“Pshaw! How do you know?”
“Because I’ve watched them for years and studied about it. There is nothing in marriage, Doug. No, sir!”
“Pshaw! And you were sitting and quoting love poetry to Peter last night!”
“Yes, I was! Certainly! I’m not idiot enough to say there’s no such thing as love. But I do know that a few years of marriage kills it. Yes, sir!”
Douglas eyed her wistfully. She was so vivid. Yes, vivid, that was the word. Her eyes glowed as if her brain glowed too, and her lips were so full of meanings, too changing and too subtle for him to read. If only they could work out this strange enigma of life together!
“They can’t hold out against the years,” Judith repeated dreamily. “It’s as if love was too delicate for every-day use. They get over caring.”

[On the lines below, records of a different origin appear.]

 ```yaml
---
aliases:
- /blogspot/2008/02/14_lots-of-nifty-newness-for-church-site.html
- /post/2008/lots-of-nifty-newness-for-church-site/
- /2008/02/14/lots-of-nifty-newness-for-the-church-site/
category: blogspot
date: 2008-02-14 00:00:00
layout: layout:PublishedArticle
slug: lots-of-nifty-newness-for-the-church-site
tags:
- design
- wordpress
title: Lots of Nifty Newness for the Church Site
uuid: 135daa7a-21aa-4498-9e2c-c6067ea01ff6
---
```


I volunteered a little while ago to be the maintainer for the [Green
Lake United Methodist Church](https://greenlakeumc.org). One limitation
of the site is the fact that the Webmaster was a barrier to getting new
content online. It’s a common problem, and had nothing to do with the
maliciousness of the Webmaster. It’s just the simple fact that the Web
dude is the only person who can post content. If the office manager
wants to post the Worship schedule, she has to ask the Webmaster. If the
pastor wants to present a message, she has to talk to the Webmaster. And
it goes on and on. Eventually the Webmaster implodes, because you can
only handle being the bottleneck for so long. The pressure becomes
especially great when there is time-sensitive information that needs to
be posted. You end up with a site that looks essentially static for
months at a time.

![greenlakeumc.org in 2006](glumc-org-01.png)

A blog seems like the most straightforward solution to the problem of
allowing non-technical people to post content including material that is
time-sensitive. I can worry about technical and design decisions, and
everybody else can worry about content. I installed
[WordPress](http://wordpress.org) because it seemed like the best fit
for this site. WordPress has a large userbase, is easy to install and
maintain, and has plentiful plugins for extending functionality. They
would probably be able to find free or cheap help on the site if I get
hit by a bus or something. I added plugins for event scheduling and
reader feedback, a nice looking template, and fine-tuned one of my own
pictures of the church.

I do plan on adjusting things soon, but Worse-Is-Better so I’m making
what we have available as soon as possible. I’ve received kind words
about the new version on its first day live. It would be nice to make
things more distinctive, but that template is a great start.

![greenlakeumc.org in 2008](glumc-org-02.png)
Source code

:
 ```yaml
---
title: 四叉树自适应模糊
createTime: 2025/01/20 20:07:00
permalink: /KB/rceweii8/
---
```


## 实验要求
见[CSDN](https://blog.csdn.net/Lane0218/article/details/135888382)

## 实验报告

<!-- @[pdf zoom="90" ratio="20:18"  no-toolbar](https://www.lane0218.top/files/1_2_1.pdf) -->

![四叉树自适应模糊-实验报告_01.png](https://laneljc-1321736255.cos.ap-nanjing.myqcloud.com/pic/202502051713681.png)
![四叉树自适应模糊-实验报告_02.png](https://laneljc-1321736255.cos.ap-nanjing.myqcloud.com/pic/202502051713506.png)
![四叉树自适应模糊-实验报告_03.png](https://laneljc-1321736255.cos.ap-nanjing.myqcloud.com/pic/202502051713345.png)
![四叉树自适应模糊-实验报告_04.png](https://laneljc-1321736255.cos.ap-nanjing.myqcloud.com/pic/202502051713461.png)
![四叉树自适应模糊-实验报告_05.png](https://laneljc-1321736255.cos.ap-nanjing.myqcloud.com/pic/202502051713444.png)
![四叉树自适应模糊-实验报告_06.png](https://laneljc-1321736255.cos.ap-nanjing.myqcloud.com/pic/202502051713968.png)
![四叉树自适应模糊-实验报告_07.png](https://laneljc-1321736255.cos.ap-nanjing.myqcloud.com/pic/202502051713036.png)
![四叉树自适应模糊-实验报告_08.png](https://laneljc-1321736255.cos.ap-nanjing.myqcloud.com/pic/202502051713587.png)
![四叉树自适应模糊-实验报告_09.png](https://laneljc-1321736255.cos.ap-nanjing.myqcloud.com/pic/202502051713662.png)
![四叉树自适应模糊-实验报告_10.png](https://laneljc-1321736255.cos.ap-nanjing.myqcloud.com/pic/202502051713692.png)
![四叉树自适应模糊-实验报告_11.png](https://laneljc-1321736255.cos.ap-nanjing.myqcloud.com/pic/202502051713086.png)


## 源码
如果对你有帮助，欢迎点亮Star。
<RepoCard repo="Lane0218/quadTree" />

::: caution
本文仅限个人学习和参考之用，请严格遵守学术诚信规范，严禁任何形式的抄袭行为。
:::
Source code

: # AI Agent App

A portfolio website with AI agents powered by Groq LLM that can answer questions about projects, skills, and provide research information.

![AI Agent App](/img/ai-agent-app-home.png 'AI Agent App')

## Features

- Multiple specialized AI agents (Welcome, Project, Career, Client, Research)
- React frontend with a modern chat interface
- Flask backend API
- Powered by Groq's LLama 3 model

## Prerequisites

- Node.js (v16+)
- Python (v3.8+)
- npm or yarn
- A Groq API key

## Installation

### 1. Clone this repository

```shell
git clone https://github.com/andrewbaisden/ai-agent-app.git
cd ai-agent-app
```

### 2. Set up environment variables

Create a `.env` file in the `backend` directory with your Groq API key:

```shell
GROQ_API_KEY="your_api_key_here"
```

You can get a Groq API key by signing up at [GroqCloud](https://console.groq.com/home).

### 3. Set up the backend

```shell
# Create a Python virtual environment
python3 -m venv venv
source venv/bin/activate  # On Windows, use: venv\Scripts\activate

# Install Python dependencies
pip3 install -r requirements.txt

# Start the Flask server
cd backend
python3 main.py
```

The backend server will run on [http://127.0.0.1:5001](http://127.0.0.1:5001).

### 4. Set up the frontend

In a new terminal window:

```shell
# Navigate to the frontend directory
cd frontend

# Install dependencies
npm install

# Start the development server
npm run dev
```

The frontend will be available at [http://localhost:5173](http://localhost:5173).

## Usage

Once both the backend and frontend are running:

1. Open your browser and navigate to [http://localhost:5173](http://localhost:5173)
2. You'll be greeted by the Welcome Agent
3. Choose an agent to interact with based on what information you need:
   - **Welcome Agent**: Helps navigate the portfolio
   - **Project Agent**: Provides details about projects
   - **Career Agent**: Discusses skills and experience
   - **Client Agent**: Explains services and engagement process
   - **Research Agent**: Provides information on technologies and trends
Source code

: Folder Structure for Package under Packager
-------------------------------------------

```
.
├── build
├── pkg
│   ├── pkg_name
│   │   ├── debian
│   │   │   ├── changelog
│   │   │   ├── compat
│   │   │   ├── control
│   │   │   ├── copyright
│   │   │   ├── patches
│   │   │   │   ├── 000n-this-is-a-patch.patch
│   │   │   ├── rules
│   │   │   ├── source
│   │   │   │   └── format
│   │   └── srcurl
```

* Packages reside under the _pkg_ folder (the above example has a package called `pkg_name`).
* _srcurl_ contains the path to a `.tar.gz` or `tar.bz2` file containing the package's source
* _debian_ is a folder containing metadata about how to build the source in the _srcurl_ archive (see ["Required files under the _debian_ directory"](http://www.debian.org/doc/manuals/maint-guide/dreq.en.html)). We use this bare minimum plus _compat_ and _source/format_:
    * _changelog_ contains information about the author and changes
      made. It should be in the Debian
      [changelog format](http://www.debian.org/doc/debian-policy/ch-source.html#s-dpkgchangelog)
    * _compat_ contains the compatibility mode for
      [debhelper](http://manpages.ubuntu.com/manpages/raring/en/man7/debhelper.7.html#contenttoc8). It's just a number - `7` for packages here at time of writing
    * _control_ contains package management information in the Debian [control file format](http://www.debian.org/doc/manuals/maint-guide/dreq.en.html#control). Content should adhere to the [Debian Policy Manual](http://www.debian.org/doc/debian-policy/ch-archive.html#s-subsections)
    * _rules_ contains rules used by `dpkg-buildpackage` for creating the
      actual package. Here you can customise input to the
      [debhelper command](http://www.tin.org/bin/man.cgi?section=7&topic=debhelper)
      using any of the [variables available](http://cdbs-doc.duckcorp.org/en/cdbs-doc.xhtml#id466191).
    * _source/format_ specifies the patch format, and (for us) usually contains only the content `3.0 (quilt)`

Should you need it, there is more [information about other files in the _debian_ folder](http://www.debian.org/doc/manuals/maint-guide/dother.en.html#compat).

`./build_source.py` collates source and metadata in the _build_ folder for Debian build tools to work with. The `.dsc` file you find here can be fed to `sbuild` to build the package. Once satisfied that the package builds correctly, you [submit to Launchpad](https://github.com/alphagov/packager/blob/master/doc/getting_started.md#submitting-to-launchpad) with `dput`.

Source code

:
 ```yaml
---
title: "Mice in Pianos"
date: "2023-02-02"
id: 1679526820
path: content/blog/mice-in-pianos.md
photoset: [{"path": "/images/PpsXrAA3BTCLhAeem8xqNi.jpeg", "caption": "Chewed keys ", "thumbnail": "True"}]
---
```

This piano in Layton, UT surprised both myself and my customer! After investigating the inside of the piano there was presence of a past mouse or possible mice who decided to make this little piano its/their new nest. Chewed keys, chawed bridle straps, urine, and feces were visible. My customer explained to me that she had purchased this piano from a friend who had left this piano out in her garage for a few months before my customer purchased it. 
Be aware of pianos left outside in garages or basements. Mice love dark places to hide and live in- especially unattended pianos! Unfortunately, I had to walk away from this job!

“I wonder why?” said Douglas.
“I think people get sick of each other, Doug! Why, I think a lot more of you, since you’ve been away for a few months. And I get tired of my own mother, bless her dear old heart, and I love her to death. But she’s my mother and I can’t stop loving her. But I certainly couldn’t stand a man around the house, year after year. No marriage for me! No, sir!”
“But what will you do about love?” asked Douglas.
Judith’s burning eyes grew soft. “Cherish it,” she answered in a low voice. “Keep it forever. Never murder it by marriage. It’s the most wonderful thing that comes into human life.”
Douglas smiled sadly. “You talk as if you were a thousand years old, Judith, on the one hand and like a baby on the other. What will you do, marry without love? Somehow the children have got to be cared for by responsible parties.”
“Responsible parties!” Jude was derisive. “Do you call Dad a responsible party?”
“He’s fed and clothed us.”
“What does that amount to?” said Judith largely. “An orphan asylum would do that. The kind of parents kids need are the ones that will answer your questions. I mean the real questions. The ones we don’t dare to ask.”
“About life and sex and all those things!” Doug nodded understandingly. There was silence, then Doug shook his head. “I don’t know how things would go along without marriage. Just you wait until you fall in love and see how you feel. You’ll want to marry just like all the rest of us.”
“Never! I’m with Inez on that!”
“Inez!”
“Yes, Inez! She’s got more sense about living than all the women in this valley put together. And she knows life.”
Douglas sighed. “What are some of Inez’ ideas about marriage?”
“Well, she just says it won’t do! She says that the children have got to be taken care of but that it isn’t fair to put the curse of marriage on parents. And she says her way isn’t the answer, either, but that anyhow it’s honest, which is a darn sight more than a lot of marriages in Lost Chief.”